Al-Quddus, Yang Maha Suci

Al-Quddus

Dok Ilustrasi

Al-Quddus, Yang Maha Suci

Sebagai sifat Allah, Al-Quddus berarti suci dari segala kekurangan, kelemahan dan kesalahan, termasuk di dalamnya suci dari sangkaan, pemikiran dan imajinasi manusia. Sebab, tidak jarang manusia membayangkan dan menggambarkan Allah dengan keterbatasan akal pikirannya sendiri, sehingga Allah sering disamakan dengan dan diperlakukan seperti makhluk-Nya. Padahal, “Tidak ada sesuatupun yang serupa dengan Dia, dan Dia-lah yang Maha Mendengar lagi Maha Melihat.” (QS. Asy Syura: 11)

Kesucian Allah itu kekal, tidak tergantung pada ruang dan waktu. Semua makh­luk di langit dan di bumi pun mengagungkan kesucian Allah dan mensucikan-Nya dari segala kekurangan. Sebagaimana firman Allah, “Senantiasa bertasbih kepada Allah apa yang ada di langit dan apa yang ada di bumi. Yang Maha Raja Diraja, Yang Maha Suci (Al Quddus), Yang Maha Perkasa lagi Maha Bijaksana” (QS. Al-Jumu’ah:1).

Konsekuensi dari keyakinan Allah Yang Maha Suci tercermin dalam iktikad manusia un­tuk membersihkan dan mensucikan jasmani, hati dan akalnya. Dari sisi jasmaniah, Rasu­lu­llah memuji orang yang menjaga dirinya untuk se­lalu dalam keadaan berwudhu. Orang yang marah dan keruh hatinya juga disarankan untuk ber­wudhu. Artinya, kesucian jasmaniah akan mempengaruhi kesucian hati, jiwa dan pikiran seseorang.

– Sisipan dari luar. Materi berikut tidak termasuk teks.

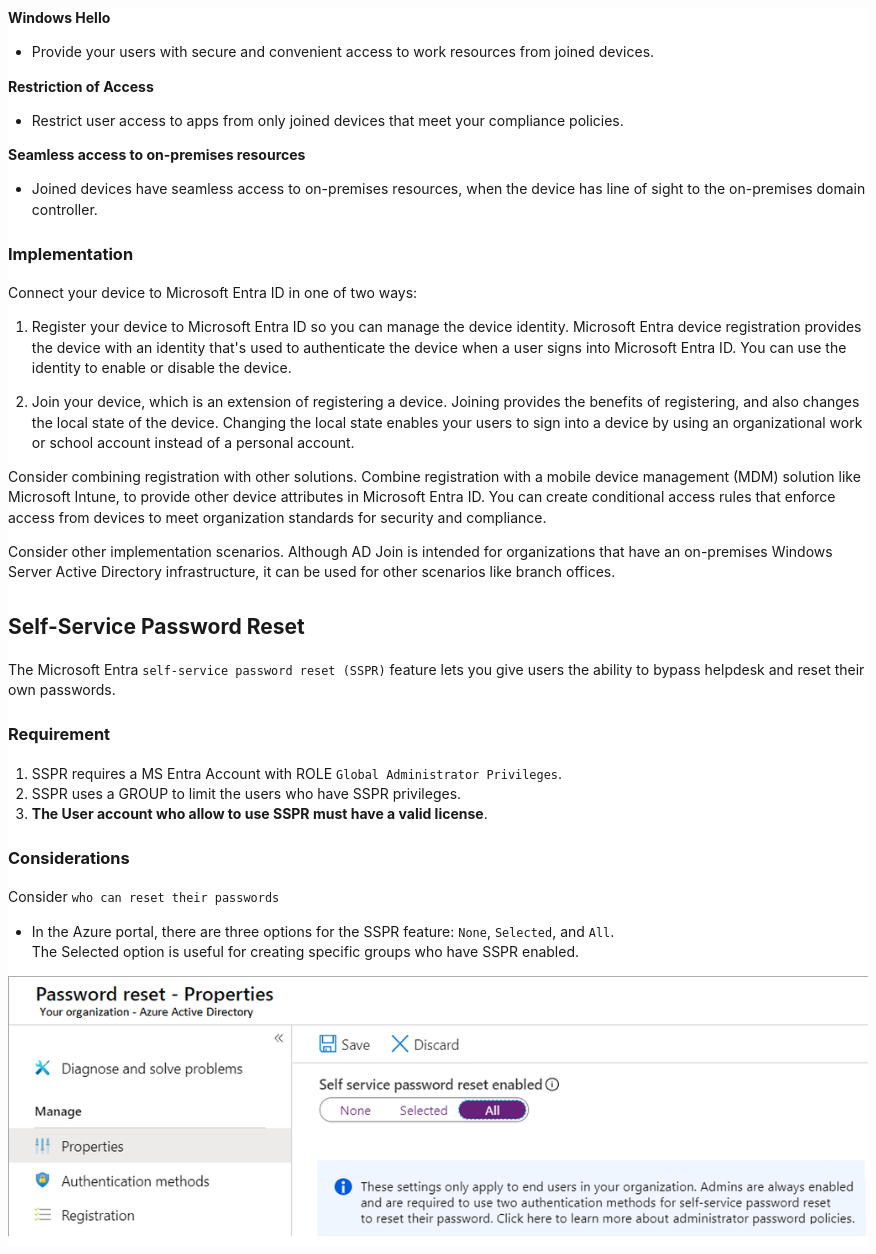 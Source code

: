 **Windows Hello**	
- Provide your users with secure and convenient access to work resources from joined devices.

**Restriction of Access**	
- Restrict user access to apps from only joined devices that meet your compliance policies.

**Seamless access to on-premises resources**	
- Joined devices have seamless access to on-premises resources, when the device has line of sight to the on-premises domain controller.

### Implementation

Connect your device to Microsoft Entra ID in one of two ways:

1. Register your device to Microsoft Entra ID so you can manage the device identity. Microsoft Entra device registration provides the device with an identity that's used to authenticate the device when a user signs into Microsoft Entra ID. You can use the identity to enable or disable the device.

2. Join your device, which is an extension of registering a device. Joining provides the benefits of registering, and also changes the local state of the device. Changing the local state enables your users to sign into a device by using an organizational work or school account instead of a personal account.

Consider combining registration with other solutions. Combine registration with a mobile device management (MDM) solution like Microsoft Intune, to provide other device attributes in Microsoft Entra ID. You can create conditional access rules that enforce access from devices to meet organization standards for security and compliance.

Consider other implementation scenarios. Although AD Join is intended for organizations that have an on-premises Windows Server Active Directory infrastructure, it can be used for other scenarios like branch offices.

## Self-Service Password Reset 

The Microsoft Entra `self-service password reset (SSPR)` feature lets you give users the ability to bypass helpdesk and reset their own passwords.  

### Requirement

1. SSPR requires a MS Entra Account with ROLE
`Global Administrator Privileges`.    
2. SSPR uses a GROUP to limit the users who have SSPR privileges.  
3. **The User account who allow to use SSPR must have a valid license**.  

### Considerations

Consider `who can reset their passwords`
- In the Azure portal, there are three options for the SSPR feature: `None`, `Selected`, and `All`.  
The Selected option is useful for creating specific groups who have SSPR enabled.   

![Alt text](image-1.png)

Secara personal, kesucian diri diawali dari niat. Yaitu, niat untuk selalu berada dalam ridla-Nya. Jika niat seseorang mengerjakan kebaikan tidak karena Allah, maka di akhirat ia tidak akan mendapatkan apapun dari Allah. Bisa jadi ia akan mendapatkan keuntungan di dunia, namun ia tidak akan mendapatkan keberkahan hidup dari Allah. Niat suci dalam hati seseorang menjadi dasar bagaimana seseorang berperilaku terhadap dirinya dan orang lain.

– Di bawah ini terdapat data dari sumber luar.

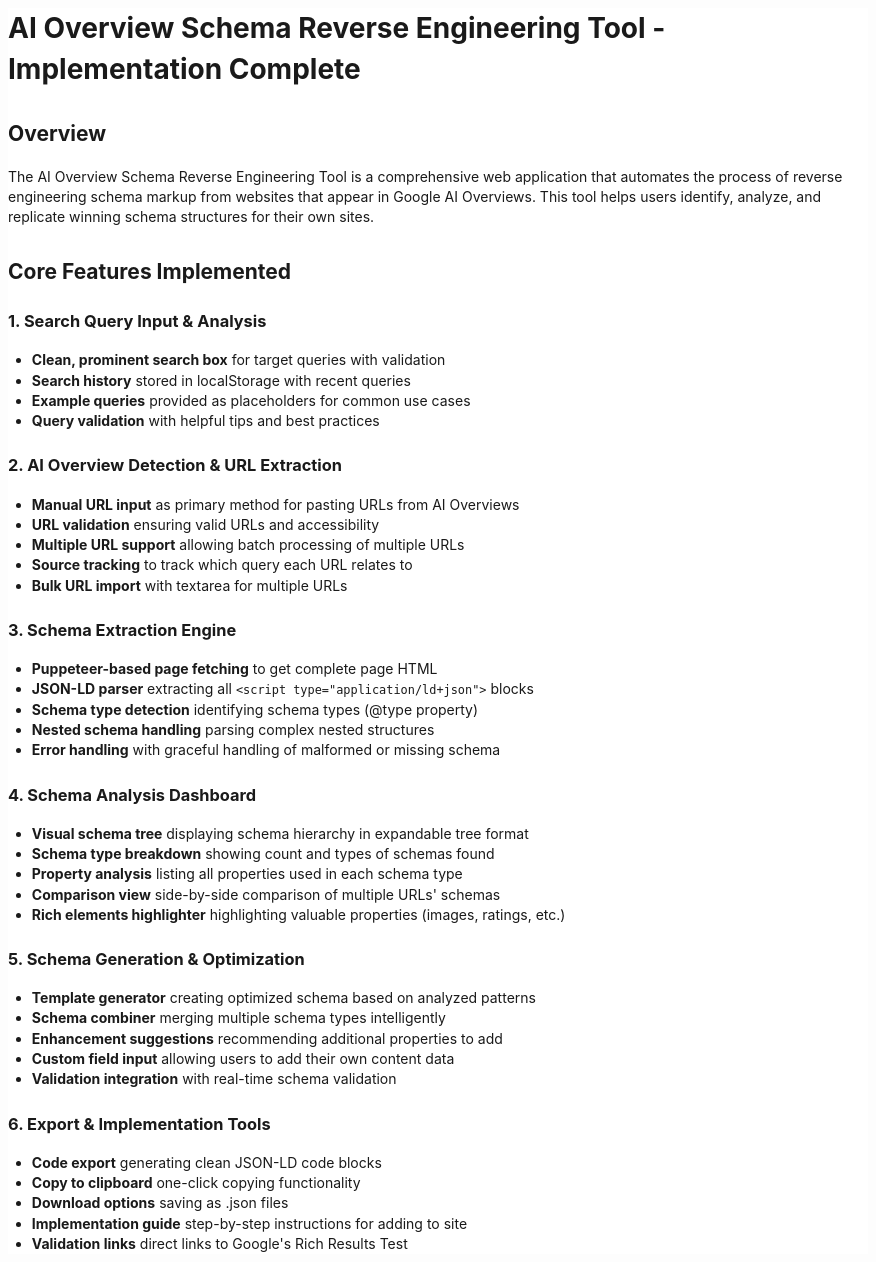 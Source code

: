 # AI Overview Schema Reverse Engineering Tool - Implementation Complete

## Overview

The AI Overview Schema Reverse Engineering Tool is a comprehensive web application that automates the process of reverse engineering schema markup from websites that appear in Google AI Overviews. This tool helps users identify, analyze, and replicate winning schema structures for their own sites.

## Core Features Implemented

### 1. Search Query Input & Analysis
- **Clean, prominent search box** for target queries with validation
- **Search history** stored in localStorage with recent queries
- **Example queries** provided as placeholders for common use cases
- **Query validation** with helpful tips and best practices

### 2. AI Overview Detection & URL Extraction
- **Manual URL input** as primary method for pasting URLs from AI Overviews
- **URL validation** ensuring valid URLs and accessibility
- **Multiple URL support** allowing batch processing of multiple URLs
- **Source tracking** to track which query each URL relates to
- **Bulk URL import** with textarea for multiple URLs

### 3. Schema Extraction Engine
- **Puppeteer-based page fetching** to get complete page HTML
- **JSON-LD parser** extracting all `<script type="application/ld+json">` blocks
- **Schema type detection** identifying schema types (@type property)
- **Nested schema handling** parsing complex nested structures
- **Error handling** with graceful handling of malformed or missing schema

### 4. Schema Analysis Dashboard
- **Visual schema tree** displaying schema hierarchy in expandable tree format
- **Schema type breakdown** showing count and types of schemas found
- **Property analysis** listing all properties used in each schema type
- **Comparison view** side-by-side comparison of multiple URLs' schemas
- **Rich elements highlighter** highlighting valuable properties (images, ratings, etc.)

### 5. Schema Generation & Optimization
- **Template generator** creating optimized schema based on analyzed patterns
- **Schema combiner** merging multiple schema types intelligently
- **Enhancement suggestions** recommending additional properties to add
- **Custom field input** allowing users to add their own content data
- **Validation integration** with real-time schema validation

### 6. Export & Implementation Tools
- **Code export** generating clean JSON-LD code blocks
- **Copy to clipboard** one-click copying functionality
- **Download options** saving as .json files
- **Implementation guide** step-by-step instructions for adding to site
- **Validation links** direct links to Google's Rich Results Test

Karenanya, secara sosial, seseorang juga niscaya mensucikan hati dan pikirannya. Ia tidak mudah berprasangka buruk kepada Allah dan sesama manusia. Ia tidak mudah iri dengki, berdusta dan mengkhianati sesamanya. Penyakit hati muncul ketika hati sudah tersentuh dan dinodai oleh nafsu duniawi. Maka, tidaklah mengherankan jika Jalaluddin Rumi pernah berpesan, “Genggamlah dunia ini seisinya, tapi jangan sekali-sekali dunia menyentuh hatimu.”

Dalam konteks pembentukan kepribadian, seorang muslim berkemajuan semestinya menjaga kejernihan berpikiranya. Kejernihan berpikir memiliki pengaruh positif dalam menjalani hidup dan kehidupan pada saat ingin mencapai target-target yang direncanakan. Yaitu, target untuk tetap maju dan berkembang sesuai dengan keridlaan-Nya.

Namun, ketika pikiran telah terbalut kecenderungan materialisme-hedonisme sebagai target hidupnya, maka hanya sedikit manusia yang mampu menjaga kesucian hati dan pikirannya. Ia akan terasing oleh dirinya sendiri di antara carut-marut kehidupan duniawi yang penuh tipu daya. Ala kulli hal, Al-Quddus semestinya menginspirasi seorang muslim untuk senantiasa membersihkan jasmani, pikiran dan hatinya. Kesucian diri inilah sebagai bekal mengarungi kehidupan dan berinteraksi sesama manusia. Wallahu a’lam.